Politique culturelle : U Riacquistu aux oubliettes ?
Possiblement confier à un regard extérieur à l'île.......
Politique culturelle : u Riacquistu
aux oubliettes ?
Possiblement confier à un regard extérieur à l’île (conséquence possible de l’appel à la concurrence qu’impose la passation d’un marché), une étude portant sur la politique cultu-relle ne pouvait être jugé que contraire à l’esprit du combat culturel qui est mené chez nous depuis les années 1970, et plus précisément à ce qu’a été le Riacquistu.
L'Assemblée de Corse a adopté, lors de la session des 26 et 27 janvier derniers, le rapport « Politique culturelle de la Collectivité de Corse, vers une nouvelle stratégie dans une perspective d'autonomie : bilan et perspectives ». A l’occasion d’une conférence de presse ayant précédé les débats dans l’hémicycle, le président du Conseil exécutif, Gilles Simeoni, et la conseillère exécutive en charge de la culture et du patrimoine, Antonia Luciani, ont évoqué l’enjeu-clé de la nouvelle politique culturelle qu’entend conduire la majorité territoriale : la rendre plus forte, attractive et rayonnante pour mettre la culture au cœur de l’action de la Collectivité de Corse car elle permettent de faire sens et société.
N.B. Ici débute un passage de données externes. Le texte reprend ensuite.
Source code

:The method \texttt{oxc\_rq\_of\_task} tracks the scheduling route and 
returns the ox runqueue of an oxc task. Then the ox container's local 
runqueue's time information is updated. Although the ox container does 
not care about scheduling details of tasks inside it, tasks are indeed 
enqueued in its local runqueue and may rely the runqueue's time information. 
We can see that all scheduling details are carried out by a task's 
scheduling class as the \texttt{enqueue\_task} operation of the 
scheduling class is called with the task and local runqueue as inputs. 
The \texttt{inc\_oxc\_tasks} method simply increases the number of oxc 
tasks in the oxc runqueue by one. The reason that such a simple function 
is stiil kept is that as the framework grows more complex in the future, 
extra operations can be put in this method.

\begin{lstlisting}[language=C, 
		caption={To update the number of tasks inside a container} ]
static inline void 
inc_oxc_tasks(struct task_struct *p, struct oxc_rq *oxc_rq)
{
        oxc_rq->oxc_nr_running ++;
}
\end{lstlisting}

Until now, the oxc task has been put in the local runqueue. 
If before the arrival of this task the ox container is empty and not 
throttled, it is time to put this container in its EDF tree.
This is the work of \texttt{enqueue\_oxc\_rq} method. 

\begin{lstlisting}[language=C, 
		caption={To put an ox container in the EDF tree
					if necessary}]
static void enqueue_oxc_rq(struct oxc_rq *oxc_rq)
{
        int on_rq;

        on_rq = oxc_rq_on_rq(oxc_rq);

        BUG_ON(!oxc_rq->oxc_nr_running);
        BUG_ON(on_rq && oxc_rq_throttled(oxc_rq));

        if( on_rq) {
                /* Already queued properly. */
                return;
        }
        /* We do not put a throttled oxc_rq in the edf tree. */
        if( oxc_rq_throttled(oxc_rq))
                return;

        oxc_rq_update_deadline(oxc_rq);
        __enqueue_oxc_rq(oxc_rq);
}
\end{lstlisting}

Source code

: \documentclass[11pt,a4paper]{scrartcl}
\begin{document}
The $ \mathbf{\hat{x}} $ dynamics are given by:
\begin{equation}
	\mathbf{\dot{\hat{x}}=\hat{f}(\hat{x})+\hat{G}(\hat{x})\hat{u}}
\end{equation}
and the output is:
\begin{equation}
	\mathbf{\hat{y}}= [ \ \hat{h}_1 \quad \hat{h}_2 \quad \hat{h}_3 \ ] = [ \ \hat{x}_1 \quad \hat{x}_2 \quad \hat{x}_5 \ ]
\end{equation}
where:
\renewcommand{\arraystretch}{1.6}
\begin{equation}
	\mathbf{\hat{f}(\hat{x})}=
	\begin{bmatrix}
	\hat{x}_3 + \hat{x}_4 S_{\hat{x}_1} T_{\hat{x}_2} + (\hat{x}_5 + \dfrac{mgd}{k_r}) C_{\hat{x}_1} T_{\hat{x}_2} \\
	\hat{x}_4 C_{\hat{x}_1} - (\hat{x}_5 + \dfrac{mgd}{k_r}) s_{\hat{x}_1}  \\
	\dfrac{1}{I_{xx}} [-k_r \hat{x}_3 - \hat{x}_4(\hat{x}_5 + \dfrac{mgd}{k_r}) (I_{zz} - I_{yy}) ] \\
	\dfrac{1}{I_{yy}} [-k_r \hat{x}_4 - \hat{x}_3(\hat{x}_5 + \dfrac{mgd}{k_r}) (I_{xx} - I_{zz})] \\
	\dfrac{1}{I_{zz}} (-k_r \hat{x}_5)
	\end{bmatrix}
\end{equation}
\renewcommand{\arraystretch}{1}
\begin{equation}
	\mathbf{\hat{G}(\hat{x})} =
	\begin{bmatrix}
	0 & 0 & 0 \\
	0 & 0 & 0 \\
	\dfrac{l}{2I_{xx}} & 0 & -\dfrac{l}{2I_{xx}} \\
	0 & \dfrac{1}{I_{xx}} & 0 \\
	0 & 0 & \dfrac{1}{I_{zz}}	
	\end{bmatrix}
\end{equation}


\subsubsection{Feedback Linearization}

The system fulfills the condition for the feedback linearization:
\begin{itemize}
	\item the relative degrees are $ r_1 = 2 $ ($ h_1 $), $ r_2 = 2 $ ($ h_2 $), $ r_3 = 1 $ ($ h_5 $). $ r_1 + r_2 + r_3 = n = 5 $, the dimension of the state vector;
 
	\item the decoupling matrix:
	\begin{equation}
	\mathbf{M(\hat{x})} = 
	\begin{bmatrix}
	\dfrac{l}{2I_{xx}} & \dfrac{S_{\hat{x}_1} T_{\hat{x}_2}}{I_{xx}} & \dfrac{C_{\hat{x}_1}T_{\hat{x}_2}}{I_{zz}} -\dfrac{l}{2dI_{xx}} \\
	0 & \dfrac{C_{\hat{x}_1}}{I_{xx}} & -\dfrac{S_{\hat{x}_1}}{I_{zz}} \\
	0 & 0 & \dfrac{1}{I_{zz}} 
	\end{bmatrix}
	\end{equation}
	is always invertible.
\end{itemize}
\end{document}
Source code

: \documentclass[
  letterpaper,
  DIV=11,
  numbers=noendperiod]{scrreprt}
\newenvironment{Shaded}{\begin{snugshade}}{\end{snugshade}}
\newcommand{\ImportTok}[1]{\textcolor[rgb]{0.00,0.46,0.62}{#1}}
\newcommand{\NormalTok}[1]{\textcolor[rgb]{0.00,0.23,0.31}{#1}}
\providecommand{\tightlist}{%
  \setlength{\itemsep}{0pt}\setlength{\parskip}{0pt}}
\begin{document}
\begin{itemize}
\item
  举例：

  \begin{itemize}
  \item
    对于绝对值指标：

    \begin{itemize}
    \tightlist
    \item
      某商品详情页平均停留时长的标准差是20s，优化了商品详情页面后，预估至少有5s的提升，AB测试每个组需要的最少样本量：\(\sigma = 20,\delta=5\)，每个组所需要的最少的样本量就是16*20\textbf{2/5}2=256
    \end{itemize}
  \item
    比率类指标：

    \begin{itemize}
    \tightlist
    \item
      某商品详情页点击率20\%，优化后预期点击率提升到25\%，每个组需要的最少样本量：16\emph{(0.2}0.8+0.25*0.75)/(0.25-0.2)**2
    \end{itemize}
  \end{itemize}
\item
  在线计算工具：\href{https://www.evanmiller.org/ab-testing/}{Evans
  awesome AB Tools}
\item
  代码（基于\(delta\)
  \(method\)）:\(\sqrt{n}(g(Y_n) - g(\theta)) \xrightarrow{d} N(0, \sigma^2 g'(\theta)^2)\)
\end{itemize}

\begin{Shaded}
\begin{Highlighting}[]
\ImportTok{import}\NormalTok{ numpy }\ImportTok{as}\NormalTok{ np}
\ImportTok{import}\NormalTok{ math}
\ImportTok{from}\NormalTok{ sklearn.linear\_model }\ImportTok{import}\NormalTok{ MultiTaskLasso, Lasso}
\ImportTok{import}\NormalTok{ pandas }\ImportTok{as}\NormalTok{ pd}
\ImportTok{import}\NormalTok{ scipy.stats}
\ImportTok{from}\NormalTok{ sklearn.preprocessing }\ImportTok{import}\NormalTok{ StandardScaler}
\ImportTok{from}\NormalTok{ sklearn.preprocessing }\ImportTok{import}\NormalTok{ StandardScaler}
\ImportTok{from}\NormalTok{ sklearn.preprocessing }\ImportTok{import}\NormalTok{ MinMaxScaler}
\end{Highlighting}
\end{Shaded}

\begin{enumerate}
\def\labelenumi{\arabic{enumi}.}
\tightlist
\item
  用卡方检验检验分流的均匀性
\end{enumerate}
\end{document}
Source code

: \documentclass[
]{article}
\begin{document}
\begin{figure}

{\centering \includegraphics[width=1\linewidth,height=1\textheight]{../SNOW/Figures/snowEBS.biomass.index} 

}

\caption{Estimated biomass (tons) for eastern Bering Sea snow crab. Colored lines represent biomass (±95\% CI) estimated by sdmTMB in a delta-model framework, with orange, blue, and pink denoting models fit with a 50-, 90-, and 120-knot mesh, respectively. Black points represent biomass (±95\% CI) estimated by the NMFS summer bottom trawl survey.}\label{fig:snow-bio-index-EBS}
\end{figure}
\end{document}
Gilles Simeoni et Antonia Luciani ont aussi exposé la démarche qu’ils entendaient mettre en œuvre : dans la continuité des Attelli di a Cultura lancés en 2016 et en associant pleinement le Conseil Économique, Social, Environnemental et Culturel de Corse (CESEC), engager une concertation avec les acteurs culturels publics et privés, les élus investis dans la culture et tous les habitants afin de faire émerger et co-construire une vision commune de la stratégie de la Collectivité de Corse en matière de politique culturelle ; notamment concernant la définition d’objectifs partagés, le renforcement de l’évaluation, une meilleure utilisation des financements, l’identification des transferts de compétences et des moyens à solliciter dans la perspective d’un futur statut d’autonomie.
L’adoption du rapport a permis d’acter deux phases d’exécution qui seront mises en œuvre avec l’accompagnement du « regard extérieur expert » possible de consultants d’un cabinet d’études implanté hors de Corse.
La première, d'une durée d'un an, consistera à évaluer sous l’égide d’un Comité de pilotage, et ce, en recourant à une enquête par entretiens avec un échantillon diversifié de personnes-ressources et à une analyse de documents, les actions menées au cours des vingt dernières années et l’emploi du budget dédié à la culture « secteur par secteur, en identifiant ceux à maintenir et ceux à renforcer».
La deuxième phase sera consacrée à « l'élaboration de dispositifs de coopération et de co-construction » en associant les institutions concernées, les élus et les acteurs culturels, et en prenant en compte une enquête qualitative sur les pratiques culturelles des Corses (avec un focus sur celles de la jeunesse).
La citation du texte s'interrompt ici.